____ PROVIDED RECORDS

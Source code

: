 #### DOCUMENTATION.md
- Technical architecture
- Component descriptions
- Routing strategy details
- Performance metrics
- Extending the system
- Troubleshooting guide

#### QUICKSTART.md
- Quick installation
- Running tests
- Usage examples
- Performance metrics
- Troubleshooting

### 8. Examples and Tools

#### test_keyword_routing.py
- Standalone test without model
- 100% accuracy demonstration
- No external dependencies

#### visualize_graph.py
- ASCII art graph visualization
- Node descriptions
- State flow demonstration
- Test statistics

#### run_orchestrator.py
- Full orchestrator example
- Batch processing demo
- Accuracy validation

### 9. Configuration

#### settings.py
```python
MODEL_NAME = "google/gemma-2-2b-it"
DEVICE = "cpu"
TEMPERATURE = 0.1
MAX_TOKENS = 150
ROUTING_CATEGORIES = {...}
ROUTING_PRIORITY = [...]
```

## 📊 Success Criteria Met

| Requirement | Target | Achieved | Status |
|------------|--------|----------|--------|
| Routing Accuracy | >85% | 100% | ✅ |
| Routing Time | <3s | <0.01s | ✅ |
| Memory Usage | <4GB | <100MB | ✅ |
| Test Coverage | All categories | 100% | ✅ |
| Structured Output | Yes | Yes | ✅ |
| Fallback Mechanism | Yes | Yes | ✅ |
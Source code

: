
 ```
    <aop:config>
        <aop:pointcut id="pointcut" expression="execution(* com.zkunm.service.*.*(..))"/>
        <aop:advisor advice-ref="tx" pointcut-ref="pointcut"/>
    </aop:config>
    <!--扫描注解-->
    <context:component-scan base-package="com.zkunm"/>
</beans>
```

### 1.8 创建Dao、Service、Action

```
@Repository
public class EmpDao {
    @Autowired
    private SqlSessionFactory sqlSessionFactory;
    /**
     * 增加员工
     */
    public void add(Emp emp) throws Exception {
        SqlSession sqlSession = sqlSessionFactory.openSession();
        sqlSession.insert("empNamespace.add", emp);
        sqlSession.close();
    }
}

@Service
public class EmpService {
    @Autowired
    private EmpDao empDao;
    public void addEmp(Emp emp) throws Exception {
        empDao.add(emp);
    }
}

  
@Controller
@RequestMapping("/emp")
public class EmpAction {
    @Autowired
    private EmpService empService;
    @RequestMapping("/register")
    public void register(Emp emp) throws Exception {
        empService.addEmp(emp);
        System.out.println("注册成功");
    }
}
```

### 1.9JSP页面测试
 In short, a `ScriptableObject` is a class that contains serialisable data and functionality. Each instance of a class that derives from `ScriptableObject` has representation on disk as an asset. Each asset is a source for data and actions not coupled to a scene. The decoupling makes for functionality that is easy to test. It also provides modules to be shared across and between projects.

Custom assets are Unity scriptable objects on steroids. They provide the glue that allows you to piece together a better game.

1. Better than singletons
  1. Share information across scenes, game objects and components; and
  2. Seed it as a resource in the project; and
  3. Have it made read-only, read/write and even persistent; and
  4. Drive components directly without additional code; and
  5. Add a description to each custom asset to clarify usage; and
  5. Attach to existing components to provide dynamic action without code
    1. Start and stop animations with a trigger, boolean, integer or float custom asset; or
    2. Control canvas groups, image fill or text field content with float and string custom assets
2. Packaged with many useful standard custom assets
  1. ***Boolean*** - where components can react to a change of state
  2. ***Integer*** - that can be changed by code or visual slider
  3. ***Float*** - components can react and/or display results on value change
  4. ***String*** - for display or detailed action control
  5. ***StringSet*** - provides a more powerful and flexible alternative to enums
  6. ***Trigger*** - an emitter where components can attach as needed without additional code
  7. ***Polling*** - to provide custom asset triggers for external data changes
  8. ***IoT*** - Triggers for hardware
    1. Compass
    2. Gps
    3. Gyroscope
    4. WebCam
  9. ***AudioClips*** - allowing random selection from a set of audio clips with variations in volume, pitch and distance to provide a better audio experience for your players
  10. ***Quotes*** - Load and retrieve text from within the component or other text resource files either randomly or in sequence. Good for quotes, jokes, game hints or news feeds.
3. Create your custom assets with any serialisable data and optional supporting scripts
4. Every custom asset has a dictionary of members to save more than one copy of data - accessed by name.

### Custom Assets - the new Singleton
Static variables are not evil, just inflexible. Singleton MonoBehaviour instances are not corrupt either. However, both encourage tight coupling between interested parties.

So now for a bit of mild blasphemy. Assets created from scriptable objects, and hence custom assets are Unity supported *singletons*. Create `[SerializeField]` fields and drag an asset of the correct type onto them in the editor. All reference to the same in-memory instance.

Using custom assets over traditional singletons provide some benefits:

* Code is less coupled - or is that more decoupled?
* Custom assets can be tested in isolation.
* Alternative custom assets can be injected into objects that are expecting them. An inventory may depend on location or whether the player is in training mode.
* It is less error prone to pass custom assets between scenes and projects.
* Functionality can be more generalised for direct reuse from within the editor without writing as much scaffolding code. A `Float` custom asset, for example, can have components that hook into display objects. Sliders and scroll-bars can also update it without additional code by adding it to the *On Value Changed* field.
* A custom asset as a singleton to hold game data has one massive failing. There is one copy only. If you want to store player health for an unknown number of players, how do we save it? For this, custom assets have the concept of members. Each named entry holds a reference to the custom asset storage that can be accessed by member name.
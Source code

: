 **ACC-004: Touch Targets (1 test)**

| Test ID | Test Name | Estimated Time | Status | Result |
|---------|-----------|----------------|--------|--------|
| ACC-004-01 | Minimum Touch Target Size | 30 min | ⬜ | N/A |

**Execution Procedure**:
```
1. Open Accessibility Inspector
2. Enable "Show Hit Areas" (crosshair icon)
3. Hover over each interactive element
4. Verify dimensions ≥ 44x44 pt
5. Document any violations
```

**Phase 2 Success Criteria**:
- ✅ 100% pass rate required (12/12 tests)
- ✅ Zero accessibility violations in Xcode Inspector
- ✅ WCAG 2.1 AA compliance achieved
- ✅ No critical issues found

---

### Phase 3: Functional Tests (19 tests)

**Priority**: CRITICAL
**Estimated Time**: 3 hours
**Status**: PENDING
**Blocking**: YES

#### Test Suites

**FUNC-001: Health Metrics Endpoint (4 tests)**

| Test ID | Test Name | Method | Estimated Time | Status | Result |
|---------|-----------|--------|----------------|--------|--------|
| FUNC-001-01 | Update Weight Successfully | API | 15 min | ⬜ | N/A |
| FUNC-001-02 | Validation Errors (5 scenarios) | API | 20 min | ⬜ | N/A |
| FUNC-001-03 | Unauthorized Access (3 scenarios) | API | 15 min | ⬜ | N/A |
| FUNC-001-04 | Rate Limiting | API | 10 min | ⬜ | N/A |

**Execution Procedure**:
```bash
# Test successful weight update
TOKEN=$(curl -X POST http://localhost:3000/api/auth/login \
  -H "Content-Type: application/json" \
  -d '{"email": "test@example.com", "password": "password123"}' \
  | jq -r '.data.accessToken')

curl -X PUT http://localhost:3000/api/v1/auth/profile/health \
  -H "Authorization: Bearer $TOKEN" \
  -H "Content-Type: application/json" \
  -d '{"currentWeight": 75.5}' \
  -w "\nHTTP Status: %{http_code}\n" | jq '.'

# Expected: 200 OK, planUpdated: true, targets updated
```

________

Please go through the material and return each line where the word "scenes" appears.

YOUR RESPONSE =>
  1. Share information across scenes, game objects and components; and
* It is less error prone to pass custom assets between scenes and projects.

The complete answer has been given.